___ Material for this task
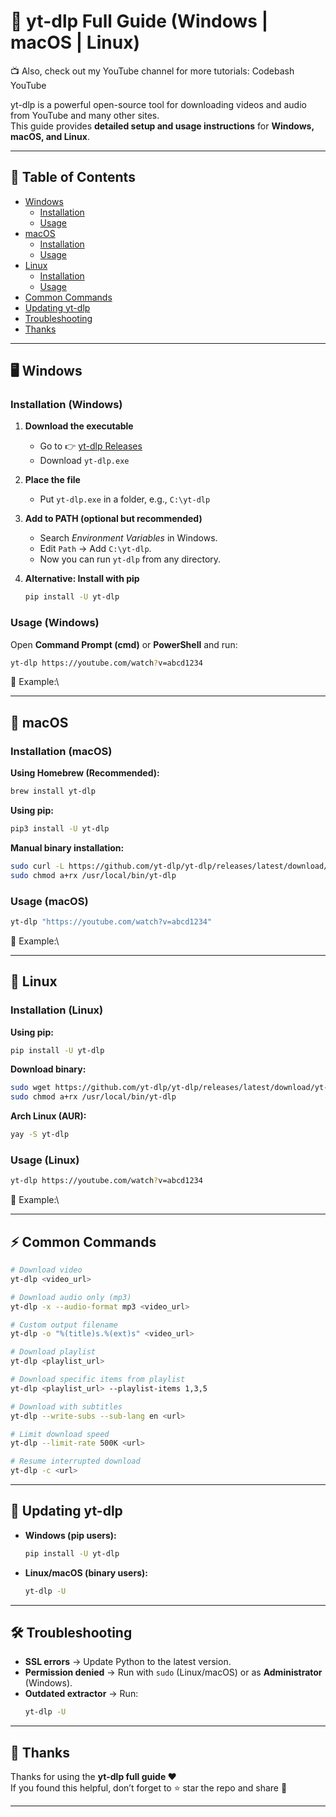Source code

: # 🎥 yt-dlp Full Guide (Windows | macOS | Linux)

📺 Also, check out my YouTube channel for more tutorials: Codebash YouTube

yt-dlp is a powerful open-source tool for downloading videos and audio from YouTube and many other sites.\
This guide provides **detailed setup and usage instructions** for **Windows, macOS, and Linux**.

---

## 📑 Table of Contents

- [Windows](#️-windows)
  - [Installation](#installation-windows)
  - [Usage](#usage-windows)
- [macOS](#-macos)
  - [Installation](#installation-macos)
  - [Usage](#usage-macos)
- [Linux](#-linux)
  - [Installation](#installation-linux)
  - [Usage](#usage-linux)
- [Common Commands](#⚡-common-commands)
- [Updating yt-dlp](#🔄-updating-yt-dlp)
- [Troubleshooting](#🛠️-troubleshooting)
- [Thanks](#-thanks)

---

## 🖥️ Windows

### Installation (Windows)

1. **Download the executable**

   - Go to 👉 [yt-dlp Releases](https://github.com/yt-dlp/yt-dlp/releases/latest)
   - Download `yt-dlp.exe`

2. **Place the file**

   - Put `yt-dlp.exe` in a folder, e.g., `C:\yt-dlp`

3. **Add to PATH (optional but recommended)**

   - Search *Environment Variables* in Windows.
   - Edit `Path` → Add `C:\yt-dlp`.
   - Now you can run `yt-dlp` from any directory.

4. **Alternative: Install with pip**

   ```bash
   pip install -U yt-dlp
   ```

### Usage (Windows)

Open **Command Prompt (cmd)** or **PowerShell** and run:

```bash
yt-dlp https://youtube.com/watch?v=abcd1234
```

📸 Example:\


---

## 🍏 macOS

### Installation (macOS)

**Using Homebrew (Recommended):**

```bash
brew install yt-dlp
```

**Using pip:**

```bash
pip3 install -U yt-dlp
```

**Manual binary installation:**

```bash
sudo curl -L https://github.com/yt-dlp/yt-dlp/releases/latest/download/yt-dlp -o /usr/local/bin/yt-dlp
sudo chmod a+rx /usr/local/bin/yt-dlp
```

### Usage (macOS)

```bash
yt-dlp "https://youtube.com/watch?v=abcd1234"
```

📸 Example:\


---

## 🐧 Linux

### Installation (Linux)

**Using pip:**

```bash
pip install -U yt-dlp
```

**Download binary:**

```bash
sudo wget https://github.com/yt-dlp/yt-dlp/releases/latest/download/yt-dlp -O /usr/local/bin/yt-dlp
sudo chmod a+rx /usr/local/bin/yt-dlp
```

**Arch Linux (AUR):**

```bash
yay -S yt-dlp
```

### Usage (Linux)

```bash
yt-dlp https://youtube.com/watch?v=abcd1234
```

📸 Example:\


---

## ⚡ Common Commands

```bash
# Download video
yt-dlp <video_url>

# Download audio only (mp3)
yt-dlp -x --audio-format mp3 <video_url>

# Custom output filename
yt-dlp -o "%(title)s.%(ext)s" <video_url>

# Download playlist
yt-dlp <playlist_url>

# Download specific items from playlist
yt-dlp <playlist_url> --playlist-items 1,3,5

# Download with subtitles
yt-dlp --write-subs --sub-lang en <url>

# Limit download speed
yt-dlp --limit-rate 500K <url>

# Resume interrupted download
yt-dlp -c <url>
```

---

## 🔄 Updating yt-dlp

- **Windows (pip users):**
  ```bash
  pip install -U yt-dlp
  ```
- **Linux/macOS (binary users):**
  ```bash
  yt-dlp -U
  ```

---

## 🛠️ Troubleshooting

- **SSL errors** → Update Python to the latest version.
- **Permission denied** → Run with `sudo` (Linux/macOS) or as **Administrator** (Windows).
- **Outdated extractor** → Run:
  ```bash
  yt-dlp -U
  ```

---

## 🙏 Thanks

Thanks for using the **yt-dlp full guide ❤️**\
If you found this helpful, don’t forget to ⭐ star the repo and share 🚀

---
______
• _Action item_: Using the data above, write out every line exactly, leaving the images behind.

• _Answer section_:
Source code

: # 🎥 yt-dlp Full Guide (Windows | macOS | Linux)

📺 Also, check out my YouTube channel for more tutorials: Codebash YouTube

yt-dlp is a powerful open-source tool for downloading videos and audio from YouTube and many other sites.\
This guide provides **detailed setup and usage instructions** for **Windows, macOS, and Linux**.

---

## 📑 Table of Contents

- [Windows](#️-windows)
  - [Installation](#installation-windows)
  - [Usage](#usage-windows)
- [macOS](#-macos)
  - [Installation](#installation-macos)
  - [Usage](#usage-macos)
- [Linux](#-linux)
  - [Installation](#installation-linux)
  - [Usage](#usage-linux)
- [Common Commands](#⚡-common-commands)
- [Updating yt-dlp](#🔄-updating-yt-dlp)
- [Troubleshooting](#🛠️-troubleshooting)
- [Thanks](#-thanks)

---

## 🖥️ Windows

### Installation (Windows)

1. **Download the executable**

   - Go to 👉 [yt-dlp Releases](https://github.com/yt-dlp/yt-dlp/releases/latest)
   - Download `yt-dlp.exe`

2. **Place the file**

   - Put `yt-dlp.exe` in a folder, e.g., `C:\yt-dlp`

3. **Add to PATH (optional but recommended)**

   - Search *Environment Variables* in Windows.
   - Edit `Path` → Add `C:\yt-dlp`.
   - Now you can run `yt-dlp` from any directory.

4. **Alternative: Install with pip**

   ```bash
   pip install -U yt-dlp
   ```

### Usage (Windows)

Open **Command Prompt (cmd)** or **PowerShell** and run:

```bash
yt-dlp https://youtube.com/watch?v=abcd1234
```

📸 Example:\


---

## 🍏 macOS

### Installation (macOS)

**Using Homebrew (Recommended):**

```bash
brew install yt-dlp
```

**Using pip:**

```bash
pip3 install -U yt-dlp
```

**Manual binary installation:**

```bash
sudo curl -L https://github.com/yt-dlp/yt-dlp/releases/latest/download/yt-dlp -o /usr/local/bin/yt-dlp
sudo chmod a+rx /usr/local/bin/yt-dlp
```

### Usage (macOS)

```bash
yt-dlp "https://youtube.com/watch?v=abcd1234"
```

📸 Example:\


---

## 🐧 Linux

### Installation (Linux)

**Using pip:**

```bash
pip install -U yt-dlp
```

**Download binary:**

```bash
sudo wget https://github.com/yt-dlp/yt-dlp/releases/latest/download/yt-dlp -O /usr/local/bin/yt-dlp
sudo chmod a+rx /usr/local/bin/yt-dlp
```

**Arch Linux (AUR):**

```bash
yay -S yt-dlp
```

### Usage (Linux)

```bash
yt-dlp https://youtube.com/watch?v=abcd1234
```

📸 Example:\


---

## ⚡ Common Commands

```bash
# Download video
yt-dlp <video_url>

# Download audio only (mp3)
yt-dlp -x --audio-format mp3 <video_url>

# Custom output filename
yt-dlp -o "%(title)s.%(ext)s" <video_url>

# Download playlist
yt-dlp <playlist_url>

# Download specific items from playlist
yt-dlp <playlist_url> --playlist-items 1,3,5

# Download with subtitles
yt-dlp --write-subs --sub-lang en <url>

# Limit download speed
yt-dlp --limit-rate 500K <url>

# Resume interrupted download
yt-dlp -c <url>
```

---

## 🔄 Updating yt-dlp

- **Windows (pip users):**
  ```bash
  pip install -U yt-dlp
  ```
- **Linux/macOS (binary users):**
  ```bash
  yt-dlp -U
  ```

---

## 🛠️ Troubleshooting

- **SSL errors** → Update Python to the latest version.
- **Permission denied** → Run with `sudo` (Linux/macOS) or as **Administrator** (Windows).
- **Outdated extractor** → Run:
  ```bash
  yt-dlp -U
  ```

---

## 🙏 Thanks

Thanks for using the **yt-dlp full guide ❤️**\
If you found this helpful, don’t forget to ⭐ star the repo and share 🚀

---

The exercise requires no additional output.